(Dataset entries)
============================================================
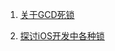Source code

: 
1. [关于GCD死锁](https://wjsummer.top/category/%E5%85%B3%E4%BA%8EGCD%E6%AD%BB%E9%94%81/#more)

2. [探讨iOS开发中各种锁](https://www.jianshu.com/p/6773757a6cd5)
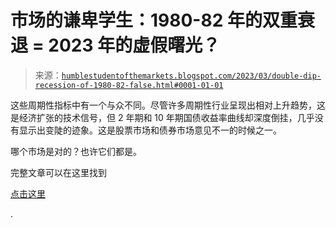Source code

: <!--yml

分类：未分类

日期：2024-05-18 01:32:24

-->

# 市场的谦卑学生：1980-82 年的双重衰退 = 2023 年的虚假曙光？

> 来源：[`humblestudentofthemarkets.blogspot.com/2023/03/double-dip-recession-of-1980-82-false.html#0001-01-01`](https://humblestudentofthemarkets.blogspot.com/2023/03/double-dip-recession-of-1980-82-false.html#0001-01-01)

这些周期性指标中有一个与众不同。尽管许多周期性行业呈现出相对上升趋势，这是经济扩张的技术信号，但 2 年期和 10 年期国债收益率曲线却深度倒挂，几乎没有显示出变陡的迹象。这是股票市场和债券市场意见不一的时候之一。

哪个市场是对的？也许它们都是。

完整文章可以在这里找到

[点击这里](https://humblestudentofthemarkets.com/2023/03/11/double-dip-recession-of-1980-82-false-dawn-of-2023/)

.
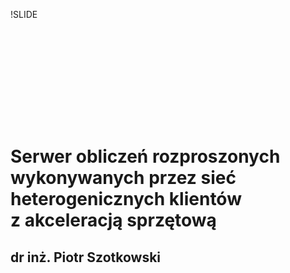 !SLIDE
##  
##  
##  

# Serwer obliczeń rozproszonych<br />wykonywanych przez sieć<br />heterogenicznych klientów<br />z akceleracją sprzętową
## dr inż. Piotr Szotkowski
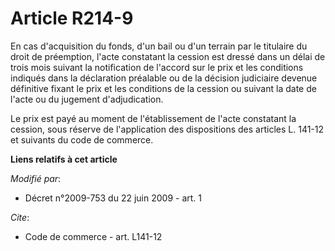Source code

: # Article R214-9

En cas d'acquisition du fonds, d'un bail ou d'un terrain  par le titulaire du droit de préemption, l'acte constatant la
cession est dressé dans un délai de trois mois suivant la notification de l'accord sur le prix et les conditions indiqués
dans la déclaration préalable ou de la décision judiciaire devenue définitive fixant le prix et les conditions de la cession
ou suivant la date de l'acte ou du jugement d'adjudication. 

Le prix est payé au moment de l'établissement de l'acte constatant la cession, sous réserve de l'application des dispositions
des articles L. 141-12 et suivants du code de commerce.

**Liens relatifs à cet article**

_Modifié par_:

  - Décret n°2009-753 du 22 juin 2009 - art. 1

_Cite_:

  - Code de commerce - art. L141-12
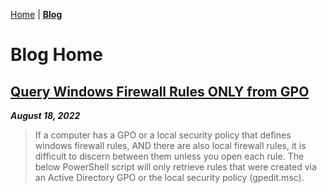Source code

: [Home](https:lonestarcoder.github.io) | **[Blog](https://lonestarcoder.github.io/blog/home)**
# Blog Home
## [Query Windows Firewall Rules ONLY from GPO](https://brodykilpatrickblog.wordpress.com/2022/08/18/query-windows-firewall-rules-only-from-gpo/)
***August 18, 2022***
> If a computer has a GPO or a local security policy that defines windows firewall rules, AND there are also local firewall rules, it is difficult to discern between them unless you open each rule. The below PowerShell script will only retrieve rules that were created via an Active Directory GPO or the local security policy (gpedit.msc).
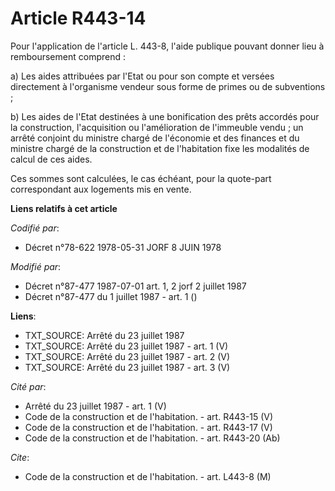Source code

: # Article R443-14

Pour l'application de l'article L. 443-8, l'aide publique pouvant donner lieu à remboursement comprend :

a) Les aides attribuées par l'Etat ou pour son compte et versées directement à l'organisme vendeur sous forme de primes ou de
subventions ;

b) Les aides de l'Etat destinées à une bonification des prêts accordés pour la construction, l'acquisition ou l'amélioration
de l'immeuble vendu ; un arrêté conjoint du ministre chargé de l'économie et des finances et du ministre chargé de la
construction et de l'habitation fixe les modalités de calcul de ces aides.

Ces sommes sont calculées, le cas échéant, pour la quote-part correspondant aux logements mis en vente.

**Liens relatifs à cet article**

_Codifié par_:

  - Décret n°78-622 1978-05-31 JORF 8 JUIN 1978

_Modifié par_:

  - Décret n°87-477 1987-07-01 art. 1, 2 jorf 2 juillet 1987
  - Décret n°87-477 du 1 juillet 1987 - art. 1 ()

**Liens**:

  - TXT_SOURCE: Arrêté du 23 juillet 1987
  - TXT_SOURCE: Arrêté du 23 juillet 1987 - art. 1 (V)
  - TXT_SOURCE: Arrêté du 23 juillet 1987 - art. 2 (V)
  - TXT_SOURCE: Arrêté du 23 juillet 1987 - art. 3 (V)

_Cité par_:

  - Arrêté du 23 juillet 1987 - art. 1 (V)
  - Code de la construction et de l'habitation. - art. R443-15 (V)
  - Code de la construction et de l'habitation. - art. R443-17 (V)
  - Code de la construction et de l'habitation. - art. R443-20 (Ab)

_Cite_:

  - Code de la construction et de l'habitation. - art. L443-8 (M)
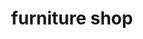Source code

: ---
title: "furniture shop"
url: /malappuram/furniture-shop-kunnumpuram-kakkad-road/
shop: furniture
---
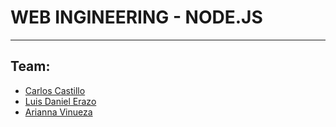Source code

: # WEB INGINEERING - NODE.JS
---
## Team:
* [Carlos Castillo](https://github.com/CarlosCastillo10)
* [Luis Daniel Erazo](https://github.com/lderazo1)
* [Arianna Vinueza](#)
============================================================
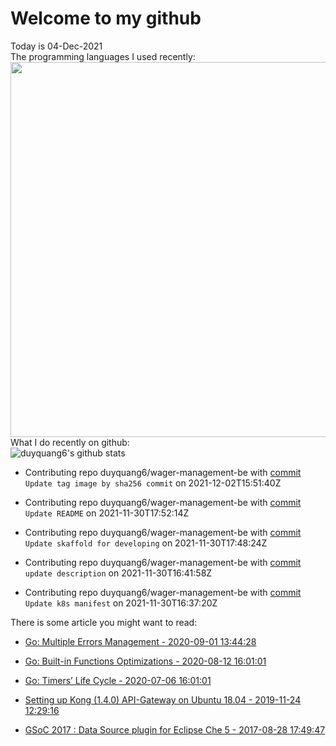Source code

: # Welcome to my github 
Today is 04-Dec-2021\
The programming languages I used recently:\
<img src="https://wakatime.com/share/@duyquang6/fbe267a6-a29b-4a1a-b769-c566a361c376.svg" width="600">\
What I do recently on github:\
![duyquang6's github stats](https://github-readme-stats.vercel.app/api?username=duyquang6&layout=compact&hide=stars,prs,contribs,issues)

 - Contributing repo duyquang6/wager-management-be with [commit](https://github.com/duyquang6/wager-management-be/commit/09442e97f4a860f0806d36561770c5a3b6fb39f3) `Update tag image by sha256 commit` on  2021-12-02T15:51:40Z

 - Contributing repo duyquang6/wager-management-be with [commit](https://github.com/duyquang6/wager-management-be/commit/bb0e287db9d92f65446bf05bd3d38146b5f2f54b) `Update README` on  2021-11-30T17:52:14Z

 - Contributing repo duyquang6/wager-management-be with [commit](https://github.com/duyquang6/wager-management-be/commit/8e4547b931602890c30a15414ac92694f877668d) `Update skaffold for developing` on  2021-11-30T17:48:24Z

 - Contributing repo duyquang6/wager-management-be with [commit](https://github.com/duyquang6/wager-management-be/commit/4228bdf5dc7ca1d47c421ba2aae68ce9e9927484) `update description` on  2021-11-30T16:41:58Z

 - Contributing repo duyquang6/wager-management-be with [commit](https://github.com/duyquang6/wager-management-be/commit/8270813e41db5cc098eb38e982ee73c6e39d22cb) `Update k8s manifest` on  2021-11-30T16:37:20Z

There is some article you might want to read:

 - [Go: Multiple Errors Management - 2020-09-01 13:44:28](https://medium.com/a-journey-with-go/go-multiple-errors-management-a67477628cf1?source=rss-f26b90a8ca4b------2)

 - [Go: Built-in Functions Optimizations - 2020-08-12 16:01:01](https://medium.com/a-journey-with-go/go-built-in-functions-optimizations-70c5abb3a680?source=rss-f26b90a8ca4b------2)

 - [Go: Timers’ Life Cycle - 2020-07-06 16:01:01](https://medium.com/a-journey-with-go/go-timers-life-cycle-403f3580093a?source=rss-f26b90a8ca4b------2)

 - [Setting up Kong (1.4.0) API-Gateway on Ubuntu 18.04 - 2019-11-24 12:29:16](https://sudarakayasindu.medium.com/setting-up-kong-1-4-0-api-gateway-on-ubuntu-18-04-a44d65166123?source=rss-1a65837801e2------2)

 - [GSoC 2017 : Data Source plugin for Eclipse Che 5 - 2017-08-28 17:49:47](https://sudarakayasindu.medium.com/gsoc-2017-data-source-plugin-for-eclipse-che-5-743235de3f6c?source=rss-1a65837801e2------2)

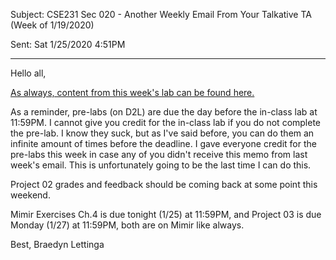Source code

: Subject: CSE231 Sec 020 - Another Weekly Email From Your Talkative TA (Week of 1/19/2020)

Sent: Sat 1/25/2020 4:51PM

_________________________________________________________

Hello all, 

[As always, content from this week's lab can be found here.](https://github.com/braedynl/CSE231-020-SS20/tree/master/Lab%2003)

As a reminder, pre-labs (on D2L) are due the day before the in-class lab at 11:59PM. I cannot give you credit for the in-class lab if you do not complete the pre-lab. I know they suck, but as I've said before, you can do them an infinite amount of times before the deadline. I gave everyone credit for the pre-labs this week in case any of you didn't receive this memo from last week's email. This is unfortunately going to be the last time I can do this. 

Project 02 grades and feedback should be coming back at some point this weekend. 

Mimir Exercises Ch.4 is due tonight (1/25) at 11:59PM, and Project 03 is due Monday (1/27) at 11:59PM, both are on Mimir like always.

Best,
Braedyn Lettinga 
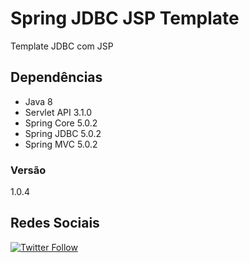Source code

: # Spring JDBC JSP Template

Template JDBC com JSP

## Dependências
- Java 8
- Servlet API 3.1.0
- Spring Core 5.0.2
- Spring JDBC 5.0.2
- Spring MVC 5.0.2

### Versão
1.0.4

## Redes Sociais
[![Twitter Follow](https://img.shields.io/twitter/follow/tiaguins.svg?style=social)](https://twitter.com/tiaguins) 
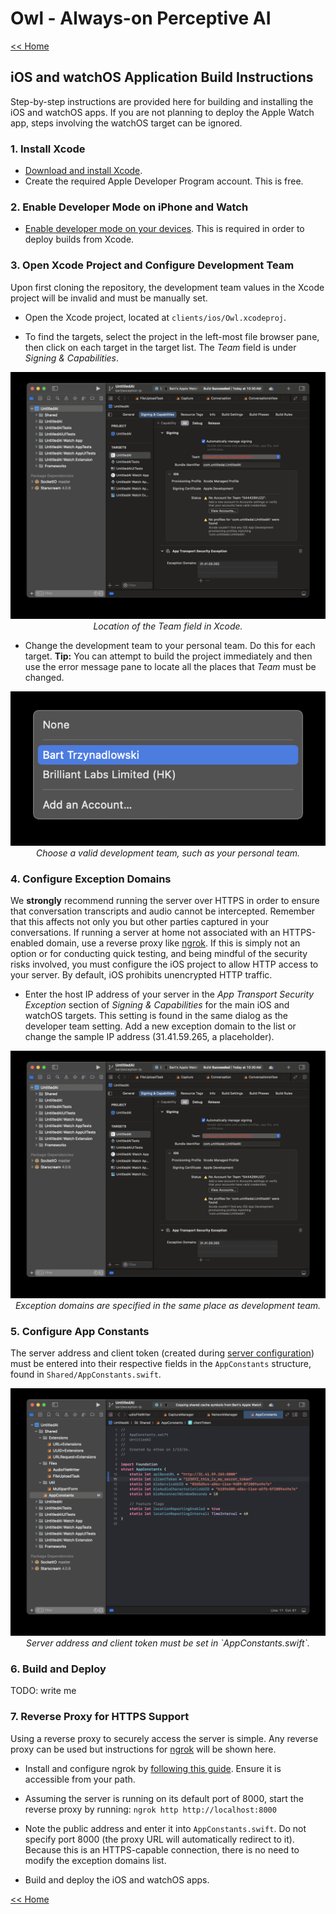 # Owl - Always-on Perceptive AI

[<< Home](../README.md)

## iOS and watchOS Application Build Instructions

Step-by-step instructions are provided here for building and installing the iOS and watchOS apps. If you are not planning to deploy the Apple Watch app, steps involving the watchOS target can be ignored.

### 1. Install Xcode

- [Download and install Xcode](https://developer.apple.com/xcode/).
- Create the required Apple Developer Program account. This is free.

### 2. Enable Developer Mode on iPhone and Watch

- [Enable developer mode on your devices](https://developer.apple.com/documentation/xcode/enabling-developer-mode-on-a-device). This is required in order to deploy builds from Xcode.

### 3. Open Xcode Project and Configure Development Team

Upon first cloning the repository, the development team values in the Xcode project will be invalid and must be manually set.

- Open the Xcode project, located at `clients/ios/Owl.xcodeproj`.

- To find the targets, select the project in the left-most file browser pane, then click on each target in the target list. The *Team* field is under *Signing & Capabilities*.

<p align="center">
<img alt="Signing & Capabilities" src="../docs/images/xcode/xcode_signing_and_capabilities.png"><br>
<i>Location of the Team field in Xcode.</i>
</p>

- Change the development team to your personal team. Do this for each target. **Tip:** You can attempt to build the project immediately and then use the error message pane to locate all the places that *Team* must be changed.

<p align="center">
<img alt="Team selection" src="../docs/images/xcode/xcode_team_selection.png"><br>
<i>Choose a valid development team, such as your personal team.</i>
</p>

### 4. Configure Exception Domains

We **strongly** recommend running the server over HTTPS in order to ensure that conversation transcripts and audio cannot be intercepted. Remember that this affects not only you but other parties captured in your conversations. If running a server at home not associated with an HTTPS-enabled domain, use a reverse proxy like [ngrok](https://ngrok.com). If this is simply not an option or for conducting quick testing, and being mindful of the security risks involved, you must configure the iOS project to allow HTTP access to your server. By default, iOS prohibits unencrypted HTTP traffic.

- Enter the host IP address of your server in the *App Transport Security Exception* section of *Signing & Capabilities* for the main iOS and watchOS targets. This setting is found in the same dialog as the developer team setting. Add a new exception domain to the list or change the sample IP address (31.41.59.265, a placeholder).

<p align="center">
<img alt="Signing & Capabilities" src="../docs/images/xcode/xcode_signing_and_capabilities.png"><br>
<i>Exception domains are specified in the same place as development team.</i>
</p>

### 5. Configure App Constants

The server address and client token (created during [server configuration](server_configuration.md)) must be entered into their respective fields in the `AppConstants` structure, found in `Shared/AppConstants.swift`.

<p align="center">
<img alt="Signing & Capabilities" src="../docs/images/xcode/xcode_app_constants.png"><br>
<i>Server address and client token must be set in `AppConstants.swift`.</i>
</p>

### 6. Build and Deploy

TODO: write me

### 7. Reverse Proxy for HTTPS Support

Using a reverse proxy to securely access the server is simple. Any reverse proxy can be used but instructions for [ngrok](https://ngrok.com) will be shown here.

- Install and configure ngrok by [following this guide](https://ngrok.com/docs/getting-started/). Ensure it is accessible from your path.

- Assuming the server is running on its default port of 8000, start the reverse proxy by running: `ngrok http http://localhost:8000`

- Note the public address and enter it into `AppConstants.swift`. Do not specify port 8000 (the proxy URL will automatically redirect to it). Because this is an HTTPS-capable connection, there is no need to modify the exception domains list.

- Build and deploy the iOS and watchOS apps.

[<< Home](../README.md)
============================================================
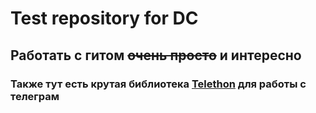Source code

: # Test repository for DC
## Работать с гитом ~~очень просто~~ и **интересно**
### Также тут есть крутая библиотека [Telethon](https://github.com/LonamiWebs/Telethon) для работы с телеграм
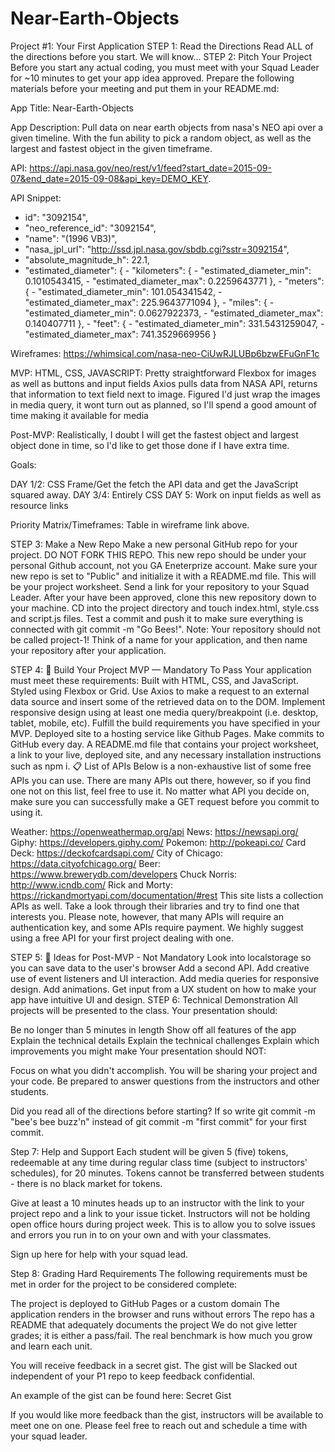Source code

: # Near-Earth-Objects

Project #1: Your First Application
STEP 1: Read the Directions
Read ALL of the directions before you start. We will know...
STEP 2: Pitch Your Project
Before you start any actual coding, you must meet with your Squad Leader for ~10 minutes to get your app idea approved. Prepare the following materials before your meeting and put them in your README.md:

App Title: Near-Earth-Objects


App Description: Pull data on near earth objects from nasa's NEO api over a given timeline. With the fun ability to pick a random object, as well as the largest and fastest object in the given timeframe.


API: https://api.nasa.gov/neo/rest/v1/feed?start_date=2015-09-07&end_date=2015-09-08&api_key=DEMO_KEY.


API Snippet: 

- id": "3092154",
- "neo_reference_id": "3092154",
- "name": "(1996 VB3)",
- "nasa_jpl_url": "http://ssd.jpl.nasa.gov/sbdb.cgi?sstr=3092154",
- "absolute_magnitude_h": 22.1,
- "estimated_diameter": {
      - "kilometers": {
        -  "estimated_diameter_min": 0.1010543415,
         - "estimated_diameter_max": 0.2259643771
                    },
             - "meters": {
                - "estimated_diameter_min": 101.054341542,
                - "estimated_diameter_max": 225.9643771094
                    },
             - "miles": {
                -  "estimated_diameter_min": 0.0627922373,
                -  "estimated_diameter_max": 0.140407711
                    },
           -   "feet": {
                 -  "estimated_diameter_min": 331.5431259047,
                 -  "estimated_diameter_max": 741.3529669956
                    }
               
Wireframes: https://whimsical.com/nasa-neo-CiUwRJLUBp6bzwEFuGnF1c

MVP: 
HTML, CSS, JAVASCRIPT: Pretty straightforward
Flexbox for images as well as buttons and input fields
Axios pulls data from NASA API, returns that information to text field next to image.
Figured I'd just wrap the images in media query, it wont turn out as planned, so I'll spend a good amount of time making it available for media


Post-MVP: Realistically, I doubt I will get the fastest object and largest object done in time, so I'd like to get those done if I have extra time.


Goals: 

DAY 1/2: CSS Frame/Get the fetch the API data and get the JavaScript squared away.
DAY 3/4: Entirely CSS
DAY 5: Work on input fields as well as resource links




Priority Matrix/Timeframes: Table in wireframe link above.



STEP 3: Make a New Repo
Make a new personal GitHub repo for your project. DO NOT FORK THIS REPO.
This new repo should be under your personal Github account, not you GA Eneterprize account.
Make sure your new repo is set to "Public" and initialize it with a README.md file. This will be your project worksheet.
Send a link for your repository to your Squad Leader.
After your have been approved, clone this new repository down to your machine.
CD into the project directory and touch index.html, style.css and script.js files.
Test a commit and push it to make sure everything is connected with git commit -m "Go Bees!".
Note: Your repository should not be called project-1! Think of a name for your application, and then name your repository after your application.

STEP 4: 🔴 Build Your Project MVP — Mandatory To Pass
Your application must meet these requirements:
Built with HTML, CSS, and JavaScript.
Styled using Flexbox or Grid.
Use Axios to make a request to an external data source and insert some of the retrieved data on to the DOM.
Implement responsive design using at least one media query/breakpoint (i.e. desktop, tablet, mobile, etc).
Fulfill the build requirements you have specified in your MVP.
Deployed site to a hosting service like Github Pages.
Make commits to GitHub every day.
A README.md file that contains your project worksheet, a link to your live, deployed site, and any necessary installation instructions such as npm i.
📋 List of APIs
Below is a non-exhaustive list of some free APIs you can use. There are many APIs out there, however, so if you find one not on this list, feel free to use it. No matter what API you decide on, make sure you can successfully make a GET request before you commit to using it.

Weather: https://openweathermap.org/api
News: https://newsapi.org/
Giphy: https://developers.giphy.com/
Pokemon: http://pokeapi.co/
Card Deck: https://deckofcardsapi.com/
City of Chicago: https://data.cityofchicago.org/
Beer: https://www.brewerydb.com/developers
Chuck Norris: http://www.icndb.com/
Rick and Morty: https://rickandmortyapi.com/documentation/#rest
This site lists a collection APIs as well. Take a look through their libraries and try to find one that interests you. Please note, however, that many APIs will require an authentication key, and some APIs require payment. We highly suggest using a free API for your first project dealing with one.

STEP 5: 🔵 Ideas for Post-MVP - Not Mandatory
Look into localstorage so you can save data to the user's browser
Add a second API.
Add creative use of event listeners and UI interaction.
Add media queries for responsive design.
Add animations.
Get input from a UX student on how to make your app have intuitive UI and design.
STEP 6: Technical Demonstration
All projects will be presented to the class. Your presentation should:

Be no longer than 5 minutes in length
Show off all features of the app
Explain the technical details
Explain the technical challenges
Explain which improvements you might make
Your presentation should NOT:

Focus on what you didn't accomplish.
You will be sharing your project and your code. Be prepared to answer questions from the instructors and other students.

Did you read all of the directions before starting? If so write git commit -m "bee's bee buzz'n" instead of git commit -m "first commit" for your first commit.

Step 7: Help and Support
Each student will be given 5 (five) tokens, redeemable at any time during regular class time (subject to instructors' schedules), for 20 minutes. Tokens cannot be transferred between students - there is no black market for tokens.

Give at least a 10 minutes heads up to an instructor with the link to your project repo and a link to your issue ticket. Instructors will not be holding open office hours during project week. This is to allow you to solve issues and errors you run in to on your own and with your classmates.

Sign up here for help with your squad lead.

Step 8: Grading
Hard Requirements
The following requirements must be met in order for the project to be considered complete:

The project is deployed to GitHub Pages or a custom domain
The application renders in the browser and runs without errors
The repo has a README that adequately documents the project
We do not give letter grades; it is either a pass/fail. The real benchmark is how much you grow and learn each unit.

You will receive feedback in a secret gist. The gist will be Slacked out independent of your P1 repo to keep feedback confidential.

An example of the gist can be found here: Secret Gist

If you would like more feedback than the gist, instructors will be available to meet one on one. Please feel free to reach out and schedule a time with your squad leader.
============================================================
Copy each line of the records containing the string "browser".

- To find the targets, select the project in the left-most file browser pane, then click on each target in the target list. The *Team* field is under *Signing & Capabilities*.
Look into localstorage so you can save data to the user's browser
The application renders in the browser and runs without errors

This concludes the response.